To help us through this time of trials on earth, Jesus has made himself present to us, especially in the Eucharist. We want to know that God is with us to help us and He is. God gives himself to us in the most intimate way possible, by giving us his very body and blood, which we can receive every day if we wish. God is not watching us ‘from a distance,’ but as close to us as we could ask for. That’s why receiving the Eucharist is so important and how blessed we are to recognize what God has given us. God also continually speaks to us through the Scriptures, helping us to make sense of all the crazy things that we are faced with.

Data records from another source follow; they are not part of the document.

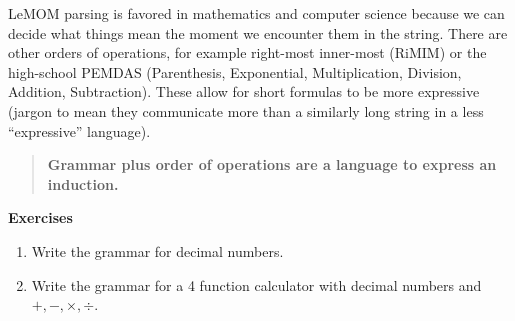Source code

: LeMOM parsing is favored in mathematics and computer science because we can 
decide what things mean the moment we encounter them in the string.  
There are other orders of operations,
for example right-most inner-most (RiMIM) or the high-school PEMDAS
(Parenthesis, Exponential, Multiplication, Division, Addition, Subtraction). 
These allow for short formulas to be more expressive (jargon to mean they 
communicate more than a similarly long string in a less ``expressive'' language).

\begin{quote}
\textbf{Grammar plus order of operations are a language to express an induction.}
\end{quote}

\noindent\textbf{Exercises}
\begin{enumerate}
    \item Write the grammar for decimal numbers.
    \item Write the grammar for a 4 function calculator with decimal numbers
    and $+,-,\times, \div$.
\end{enumerate}
\medskip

So we can never say that we are alone, even though it sometimes feels that way.

 

It was so important that the disciples believed that Jesus really had risen from the dead, that death was not the end of his life, but a transformation. Up to that time people did not have as clear a picture of life after death as we have. It means that when we die, we can also step into the next world too and be with the people we love once more, where we will no longer suffer, but experience the fulfilment that all of us long for. That is what the Gospel is all about: life. That’s why Jesus told the Apostles to go out and tell everyone about what had happened and what it means. That is why the preaching of the Gospel is so important and that everyone should hear it. Noone has to believe or accept it, but we should know what has happened, what God has done for us and what awaits us if we choose it.

 

So you see how it was written that the Christ would suffer and on the third day rise again... You are witnesses to this.